Working for a company that develops blood pressure monitoring devices and technologies, I deal with blood pressure on some level every day. We make accurate and reliable blood pressure measurement our business…literally. So, it only makes sense that we should care about accurate blood pressure measurement from a fundamental perspective, which is the inspiration for my first blog post.
As most readers probably know, the typical method for blood pressure measurement has long been the manual auscultatory technique with a mercury column or mechanical aneroid sphygmomanometer. However, with the benefits that automated BP devices provide with a repeatable standardized technique and removal of observer bias, there has been a shift towards automated devices in clinical practice. As the American Heart Association (AHA) states in their most recent recommendations for blood pressure measurement, “there is a role for (automated) devices in office use, both as a substitute for traditional (manual) readings and as supplements to them.” * However, the AHA goes on to recommend that a properly maintained monitor for manual measurement of blood pressure be available for routine office measurement.
Another observation the AHA makes is that although the auscultatory method has been the standard for blood pressure measurement for over 50 years, surveys indicate that physicians rarely follow the well published guidelines for their use. * This is where we feel it is important to remind all healthcare professionals of best practices related to manual blood pressure measurement, so without further ado…
Step 1 – Choose the right equipment:
What you will need:
1. A quality stethoscope
2. An appropriately sized blood pressure cuff
3. A blood pressure measurement instrument such as an aneroid or mercury column sphygmomanometer or an automated device with a manual inflate mode.
Step 2 – Prepare the patient: Make sure the patient is relaxed by allowing 5 minutes to relax before the first reading. The patient should sit upright with their upper arm positioned so it is level with their heart and feet flat on the floor. Remove excess clothing that might interfere with the BP cuff or constrict blood flow in the arm. Be sure you and the patient refrain from talking during the reading.

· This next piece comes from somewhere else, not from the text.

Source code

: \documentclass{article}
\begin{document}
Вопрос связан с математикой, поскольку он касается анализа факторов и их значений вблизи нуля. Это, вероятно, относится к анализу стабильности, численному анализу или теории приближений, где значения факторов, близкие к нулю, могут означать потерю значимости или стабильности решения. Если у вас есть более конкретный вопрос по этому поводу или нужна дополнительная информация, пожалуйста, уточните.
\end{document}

Step 3 – Choose the proper BP cuff size: Most measurement errors occur by not taking the time to choose the proper cuff size. Wrap the cuff around the patient’s arm and use the INDEX line to determine if the patient’s arm circumference falls within the RANGE area. Otherwise, choose the appropriate smaller or larger cuff.
Step 4 – Place the BP cuff on the patient’s arm: Palpate/locate the brachial artery and position the BP cuff so that the ARTERY marker points to the brachial artery. Wrap the BP cuff snugly around the arm.

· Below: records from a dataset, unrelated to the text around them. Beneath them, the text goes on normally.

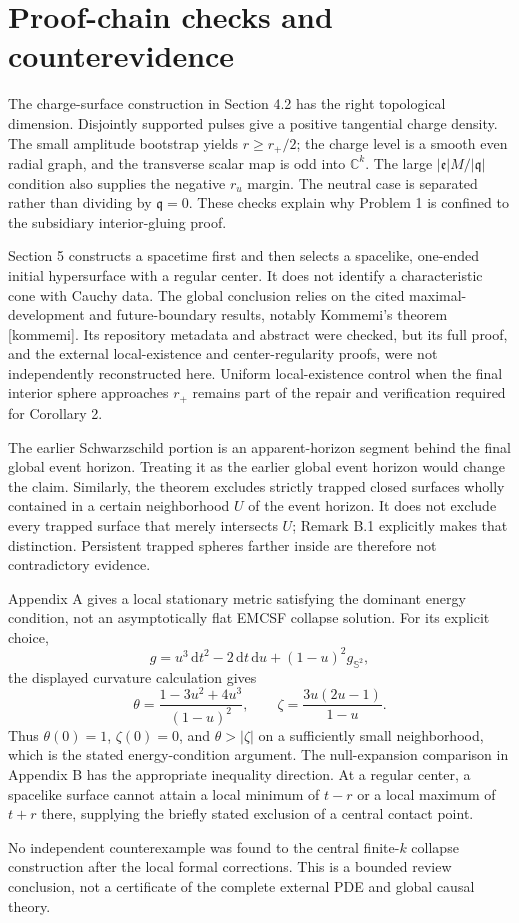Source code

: \documentclass[10pt]{article}
\begin{document}
\section*{Proof-chain checks and counterevidence}
The charge-surface construction in Section 4.2 has the right topological dimension. Disjointly supported pulses give a positive tangential charge density. The small amplitude bootstrap yields \(r\geq r_+/2\); the charge level is a smooth even radial graph, and the transverse scalar map is odd into \(\mathbb C^k\). The large \(|\mathfrak e|M/|\mathfrak q|\) condition also supplies the negative \(r_u\) margin. The neutral case is separated rather than dividing by \(\mathfrak q=0\). These checks explain why Problem 1 is confined to the subsidiary interior-gluing proof.\par
Section 5 constructs a spacetime first and then selects a spacelike, one-ended initial hypersurface with a regular center. It does not identify a characteristic cone with Cauchy data. The global conclusion relies on the cited maximal-development and future-boundary results, notably Kommemi’s theorem [kommemi]. Its repository metadata and abstract were checked, but its full proof, and the external local-existence and center-regularity proofs, were not independently reconstructed here. Uniform local-existence control when the final interior sphere approaches \(r_+\) remains part of the repair and verification required for Corollary 2.\par
The earlier Schwarzschild portion is an apparent-horizon segment behind the final global event horizon. Treating it as the earlier global event horizon would change the claim. Similarly, the theorem excludes strictly trapped closed surfaces wholly contained in a certain neighborhood \(U\) of the event horizon. It does not exclude every trapped surface that merely intersects \(U\); Remark B.1 explicitly makes that distinction. Persistent trapped spheres farther inside are therefore not contradictory evidence.\par
Appendix A gives a local stationary metric satisfying the dominant energy condition, not an asymptotically flat EMCSF collapse solution. For its explicit choice, \[g=u^3\,\mathrm dt^2-2\,\mathrm dt\,\mathrm du+(1-u)^2g_{\mathbb S^2},\] the displayed curvature calculation gives \[\theta=\frac{1-3u^2+4u^3}{(1-u)^2},\qquad
 \zeta=\frac{3u(2u-1)}{1-u}.\] Thus \(\theta(0)=1\), \(\zeta(0)=0\), and \(\theta>|\zeta|\) on a sufficiently small neighborhood, which is the stated energy-condition argument. The null-expansion comparison in Appendix B has the appropriate inequality direction. At a regular center, a spacelike surface cannot attain a local minimum of \(t-r\) or a local maximum of \(t+r\) there, supplying the briefly stated exclusion of a central contact point.\par
No independent counterexample was found to the central finite-\(k\) collapse construction after the local formal corrections. This is a bounded review conclusion, not a certificate of the complete external PDE and global causal theory.\par
\end{document}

Step 5 – Position the stethoscope: On the same arm that you placed the BP cuff, palpate the arm at the antecubical fossa (crease of the arm) to locate the strongest pulse sounds and place the bell of the stethoscope over the brachial artery at this location.
Step 6 – Inflate the BP cuff: Begin pumping the cuff bulb as you listen to the pulse sounds. When the BP cuff has inflated enough to stop blood flow you should hear no sounds through the stethoscope. The gauge should read 30 to 40 mmHg above the person’s normal BP reading. If this value is unknown you can inflate the cuff to 160 – 180 mmHg. (If pulse sounds are heard right away, inflate to a higher pressure.)

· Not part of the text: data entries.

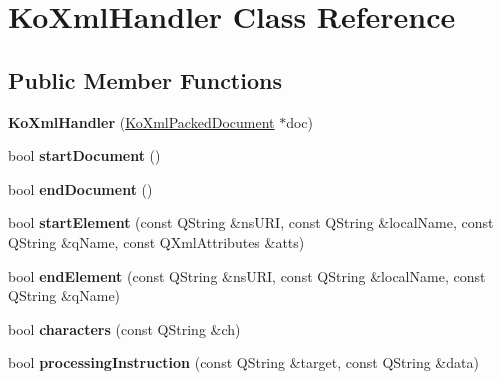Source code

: \hypertarget{classKoXmlHandler}{
\section{KoXmlHandler Class Reference}
\label{classKoXmlHandler}
}
\subsection*{Public Member Functions}
\begin{DoxyCompactItemize}
\item 
\hypertarget{classKoXmlHandler_ac5c9fed09480dd5c11efe7222590d3c2}{
{\bfseries KoXmlHandler} (\hyperlink{classKoXmlPackedDocument}{KoXmlPackedDocument} $\ast$doc)}
\label{classKoXmlHandler_ac5c9fed09480dd5c11efe7222590d3c2}

\item 
\hypertarget{classKoXmlHandler_a23c9a54e10bf33ce31c8f86dc9adcab2}{
bool {\bfseries startDocument} ()}
\label{classKoXmlHandler_a23c9a54e10bf33ce31c8f86dc9adcab2}

\item 
\hypertarget{classKoXmlHandler_a9d69e35da0389a8a240634fbea3ef57d}{
bool {\bfseries endDocument} ()}
\label{classKoXmlHandler_a9d69e35da0389a8a240634fbea3ef57d}

\item 
\hypertarget{classKoXmlHandler_a9889f1c60642d0f218ded29b0a1c065c}{
bool {\bfseries startElement} (const QString \&nsURI, const QString \&localName, const QString \&qName, const QXmlAttributes \&atts)}
\label{classKoXmlHandler_a9889f1c60642d0f218ded29b0a1c065c}

\item 
\hypertarget{classKoXmlHandler_a7e02679ec7d173e01c3fdb146739ab1c}{
bool {\bfseries endElement} (const QString \&nsURI, const QString \&localName, const QString \&qName)}
\label{classKoXmlHandler_a7e02679ec7d173e01c3fdb146739ab1c}

\item 
\hypertarget{classKoXmlHandler_a631ee2738b91ecf640b5a7dda5dea243}{
bool {\bfseries characters} (const QString \&ch)}
\label{classKoXmlHandler_a631ee2738b91ecf640b5a7dda5dea243}

\item 
\hypertarget{classKoXmlHandler_a1f6eff9fca3ff6b755178a6375569b13}{
bool {\bfseries processingInstruction} (const QString \&target, const QString \&data)}
\label{classKoXmlHandler_a1f6eff9fca3ff6b755178a6375569b13}


\end{DoxyCompactItemize}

Step 7 – Slowly Deflate the BP cuff: Begin deflation. The AHA recommends that the pressure should fall at 2 – 3 mmHg per second, anything faster may likely result in an inaccurate measurement. *
Step 8 – Listen for the Systolic Reading: The first occurence of rhythmic sounds heard as blood begins to flow through the artery is the patient’s systolic pressure. This may resemble a tapping noise at first.
Step 9 – Listen for the Diastolic Reading: Continue to listen as the BP cuff pressure drops and the sounds fade. Note the gauge reading when the rhythmic sounds stop. This will be the diastolic reading.
Step 10 – Double Check for Accuracy: The AHA recommends taking a reading with both arms and averaging the readings. To check the pressure again for accuracy wait about five minutes between readings. Typically, blood pressure is higher in the mornings and lower in the evenings. If the blood pressure reading is a concern or masked or white coat hypertension is suspected, a 24 hour blood pressure study may be required to assess the patient’s overall blood pressure profile.